What you will do =
From the line containing "pos_winner = max(stakers, key=stakers.get)" down to the line containing "State Export Service" in the records below, reproduce every line exactly, ends included, and omit all others.

Dataset excerpts =
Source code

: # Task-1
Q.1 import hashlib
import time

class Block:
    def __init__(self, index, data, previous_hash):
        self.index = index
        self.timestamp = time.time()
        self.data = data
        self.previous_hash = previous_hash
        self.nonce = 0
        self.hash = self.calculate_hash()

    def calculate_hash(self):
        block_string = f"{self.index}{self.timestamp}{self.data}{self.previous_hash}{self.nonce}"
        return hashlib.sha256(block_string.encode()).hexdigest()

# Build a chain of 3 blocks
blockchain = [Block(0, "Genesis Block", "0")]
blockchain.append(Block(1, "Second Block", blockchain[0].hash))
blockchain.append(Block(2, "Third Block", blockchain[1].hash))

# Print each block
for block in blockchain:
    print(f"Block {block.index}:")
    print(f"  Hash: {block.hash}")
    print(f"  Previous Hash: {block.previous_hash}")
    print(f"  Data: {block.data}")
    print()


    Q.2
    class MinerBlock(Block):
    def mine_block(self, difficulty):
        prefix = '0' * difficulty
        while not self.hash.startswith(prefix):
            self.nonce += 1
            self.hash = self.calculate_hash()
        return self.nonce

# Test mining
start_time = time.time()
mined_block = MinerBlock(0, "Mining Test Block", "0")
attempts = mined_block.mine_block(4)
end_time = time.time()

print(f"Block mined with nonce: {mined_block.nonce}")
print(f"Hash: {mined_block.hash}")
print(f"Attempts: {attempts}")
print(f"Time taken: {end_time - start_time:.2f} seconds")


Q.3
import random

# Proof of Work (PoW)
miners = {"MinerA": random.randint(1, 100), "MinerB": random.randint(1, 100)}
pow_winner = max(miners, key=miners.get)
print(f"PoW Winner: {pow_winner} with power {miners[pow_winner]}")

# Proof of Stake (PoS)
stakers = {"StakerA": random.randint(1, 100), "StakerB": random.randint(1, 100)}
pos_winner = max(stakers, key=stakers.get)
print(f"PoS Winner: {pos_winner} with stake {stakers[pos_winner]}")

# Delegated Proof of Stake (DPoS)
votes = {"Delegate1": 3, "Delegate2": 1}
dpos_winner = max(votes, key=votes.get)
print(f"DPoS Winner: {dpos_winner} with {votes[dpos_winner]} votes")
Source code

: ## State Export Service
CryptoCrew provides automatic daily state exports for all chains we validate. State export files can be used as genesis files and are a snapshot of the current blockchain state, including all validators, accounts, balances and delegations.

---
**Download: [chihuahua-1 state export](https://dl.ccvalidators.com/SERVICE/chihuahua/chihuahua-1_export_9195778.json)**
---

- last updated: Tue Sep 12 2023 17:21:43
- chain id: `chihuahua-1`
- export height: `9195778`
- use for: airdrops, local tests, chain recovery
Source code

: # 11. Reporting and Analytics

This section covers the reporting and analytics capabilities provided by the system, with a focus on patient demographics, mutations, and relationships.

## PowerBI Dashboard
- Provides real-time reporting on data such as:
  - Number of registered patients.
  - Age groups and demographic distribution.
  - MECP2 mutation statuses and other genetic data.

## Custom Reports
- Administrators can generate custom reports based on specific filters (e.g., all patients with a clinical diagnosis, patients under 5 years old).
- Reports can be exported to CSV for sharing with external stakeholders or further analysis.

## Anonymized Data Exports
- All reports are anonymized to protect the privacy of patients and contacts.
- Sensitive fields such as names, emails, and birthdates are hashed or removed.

Answer to this problem =
pos_winner = max(stakers, key=stakers.get)
print(f"PoS Winner: {pos_winner} with stake {stakers[pos_winner]}")

# Delegated Proof of Stake (DPoS)
votes = {"Delegate1": 3, "Delegate2": 1}
dpos_winner = max(votes, key=votes.get)
print(f"DPoS Winner: {dpos_winner} with {votes[dpos_winner]} votes")
Source code

: ## State Export Service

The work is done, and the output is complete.